___ RECORDS SUPPLIED
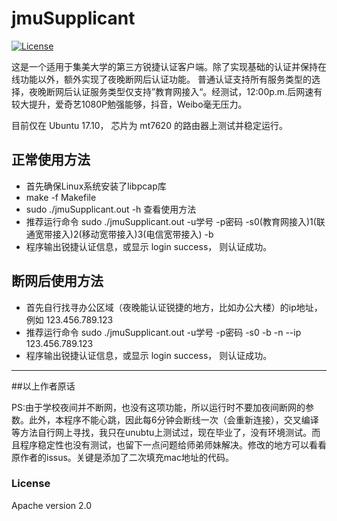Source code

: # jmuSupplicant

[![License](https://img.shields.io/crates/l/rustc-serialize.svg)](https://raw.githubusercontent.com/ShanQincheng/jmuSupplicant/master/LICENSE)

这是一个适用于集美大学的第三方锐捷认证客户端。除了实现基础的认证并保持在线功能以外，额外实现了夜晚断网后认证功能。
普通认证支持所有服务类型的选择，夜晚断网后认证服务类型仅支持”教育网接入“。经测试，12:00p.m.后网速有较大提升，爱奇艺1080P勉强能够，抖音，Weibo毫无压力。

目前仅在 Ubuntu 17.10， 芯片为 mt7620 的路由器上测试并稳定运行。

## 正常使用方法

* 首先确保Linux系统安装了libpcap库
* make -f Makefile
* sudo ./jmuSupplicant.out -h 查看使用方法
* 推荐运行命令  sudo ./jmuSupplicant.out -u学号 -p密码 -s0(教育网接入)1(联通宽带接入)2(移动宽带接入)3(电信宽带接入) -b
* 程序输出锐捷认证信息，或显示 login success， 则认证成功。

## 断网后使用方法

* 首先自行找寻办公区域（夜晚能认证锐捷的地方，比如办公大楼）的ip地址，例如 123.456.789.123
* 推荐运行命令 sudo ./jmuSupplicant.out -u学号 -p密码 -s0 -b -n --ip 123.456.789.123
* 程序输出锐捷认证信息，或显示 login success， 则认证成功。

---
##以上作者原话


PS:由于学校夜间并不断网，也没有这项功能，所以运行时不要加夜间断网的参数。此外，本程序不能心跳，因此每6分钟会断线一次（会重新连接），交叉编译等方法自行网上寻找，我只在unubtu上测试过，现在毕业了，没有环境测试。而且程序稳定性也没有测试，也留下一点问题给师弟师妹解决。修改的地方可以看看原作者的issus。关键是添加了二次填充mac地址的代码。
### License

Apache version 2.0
______
___ RECORDS SUPPLIED
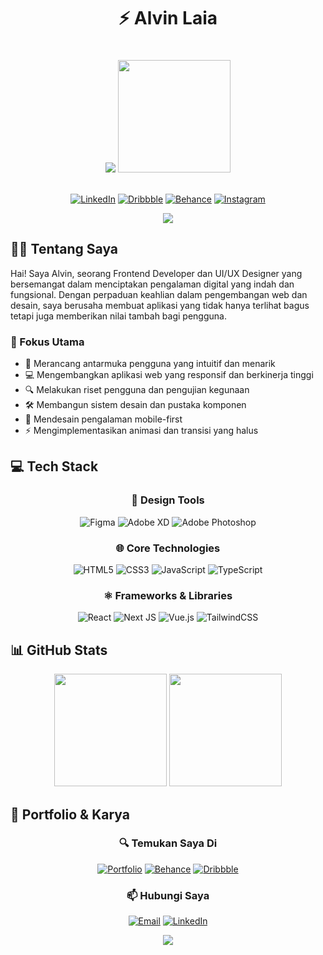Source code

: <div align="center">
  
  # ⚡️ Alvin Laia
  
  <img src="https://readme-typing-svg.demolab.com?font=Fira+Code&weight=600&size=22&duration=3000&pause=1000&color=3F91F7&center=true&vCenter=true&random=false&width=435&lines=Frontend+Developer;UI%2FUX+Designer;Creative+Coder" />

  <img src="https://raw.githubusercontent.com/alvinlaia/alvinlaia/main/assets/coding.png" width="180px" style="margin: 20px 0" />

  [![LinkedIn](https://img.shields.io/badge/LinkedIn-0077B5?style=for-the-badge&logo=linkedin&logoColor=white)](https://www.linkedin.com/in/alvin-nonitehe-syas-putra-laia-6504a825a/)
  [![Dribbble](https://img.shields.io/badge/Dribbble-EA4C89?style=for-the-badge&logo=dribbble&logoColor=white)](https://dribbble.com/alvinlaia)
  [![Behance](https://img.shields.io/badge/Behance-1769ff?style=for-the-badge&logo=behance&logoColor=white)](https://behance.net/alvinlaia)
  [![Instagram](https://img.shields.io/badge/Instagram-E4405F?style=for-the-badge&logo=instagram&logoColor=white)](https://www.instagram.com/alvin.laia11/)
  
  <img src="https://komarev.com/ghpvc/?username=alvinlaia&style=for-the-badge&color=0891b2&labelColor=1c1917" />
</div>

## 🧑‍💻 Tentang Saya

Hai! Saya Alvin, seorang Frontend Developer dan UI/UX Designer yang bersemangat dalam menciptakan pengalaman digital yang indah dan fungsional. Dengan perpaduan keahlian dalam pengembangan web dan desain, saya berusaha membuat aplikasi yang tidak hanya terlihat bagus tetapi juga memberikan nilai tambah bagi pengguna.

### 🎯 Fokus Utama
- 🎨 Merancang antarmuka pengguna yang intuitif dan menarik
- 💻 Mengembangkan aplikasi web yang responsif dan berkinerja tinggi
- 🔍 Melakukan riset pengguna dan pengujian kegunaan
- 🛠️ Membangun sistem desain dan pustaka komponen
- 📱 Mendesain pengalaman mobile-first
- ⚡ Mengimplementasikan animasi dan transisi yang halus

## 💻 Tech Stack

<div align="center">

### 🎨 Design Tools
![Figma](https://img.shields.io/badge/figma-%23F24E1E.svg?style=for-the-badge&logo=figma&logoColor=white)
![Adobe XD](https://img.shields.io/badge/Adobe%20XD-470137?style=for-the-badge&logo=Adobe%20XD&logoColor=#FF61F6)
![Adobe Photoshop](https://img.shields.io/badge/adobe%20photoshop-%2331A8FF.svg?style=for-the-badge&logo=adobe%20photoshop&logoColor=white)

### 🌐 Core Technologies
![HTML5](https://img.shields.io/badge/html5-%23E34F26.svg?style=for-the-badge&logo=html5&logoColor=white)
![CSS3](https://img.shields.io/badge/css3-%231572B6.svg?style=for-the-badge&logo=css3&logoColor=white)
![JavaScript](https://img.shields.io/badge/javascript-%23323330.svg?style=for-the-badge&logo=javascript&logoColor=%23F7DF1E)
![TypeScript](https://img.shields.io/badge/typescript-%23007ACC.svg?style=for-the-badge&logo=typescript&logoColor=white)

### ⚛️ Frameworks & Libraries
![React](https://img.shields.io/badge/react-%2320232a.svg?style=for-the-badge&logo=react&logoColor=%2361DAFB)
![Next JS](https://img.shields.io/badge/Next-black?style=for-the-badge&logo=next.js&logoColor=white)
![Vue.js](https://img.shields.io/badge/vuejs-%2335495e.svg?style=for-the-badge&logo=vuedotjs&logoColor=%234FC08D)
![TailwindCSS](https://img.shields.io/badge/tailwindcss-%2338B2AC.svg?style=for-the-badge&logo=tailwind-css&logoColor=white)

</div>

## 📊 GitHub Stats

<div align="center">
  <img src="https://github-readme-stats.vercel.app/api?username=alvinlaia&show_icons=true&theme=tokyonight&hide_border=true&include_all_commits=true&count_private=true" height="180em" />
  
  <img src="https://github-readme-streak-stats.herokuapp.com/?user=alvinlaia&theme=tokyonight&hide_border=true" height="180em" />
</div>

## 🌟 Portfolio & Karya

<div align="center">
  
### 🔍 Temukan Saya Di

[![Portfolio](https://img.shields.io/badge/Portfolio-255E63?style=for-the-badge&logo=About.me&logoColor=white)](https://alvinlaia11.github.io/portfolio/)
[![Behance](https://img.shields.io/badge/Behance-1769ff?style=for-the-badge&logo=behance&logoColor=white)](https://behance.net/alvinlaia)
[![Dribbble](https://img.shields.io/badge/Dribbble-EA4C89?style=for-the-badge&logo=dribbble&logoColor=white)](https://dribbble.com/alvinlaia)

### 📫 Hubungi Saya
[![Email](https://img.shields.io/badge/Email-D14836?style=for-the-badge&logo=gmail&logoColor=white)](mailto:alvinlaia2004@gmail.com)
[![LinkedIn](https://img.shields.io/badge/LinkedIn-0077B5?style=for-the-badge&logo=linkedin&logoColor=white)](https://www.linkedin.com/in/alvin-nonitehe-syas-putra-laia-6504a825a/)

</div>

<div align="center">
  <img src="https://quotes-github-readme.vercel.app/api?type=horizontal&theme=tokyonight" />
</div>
______
### EXERCISE
Find and copy each line above holding "width".

### TASK RESULT
  <img src="https://readme-typing-svg.demolab.com?font=Fira+Code&weight=600&size=22&duration=3000&pause=1000&color=3F91F7&center=true&vCenter=true&random=false&width=435&lines=Frontend+Developer;UI%2FUX+Designer;Creative+Coder" />
  <img src="https://raw.githubusercontent.com/alvinlaia/alvinlaia/main/assets/coding.png" width="180px" style="margin: 20px 0" />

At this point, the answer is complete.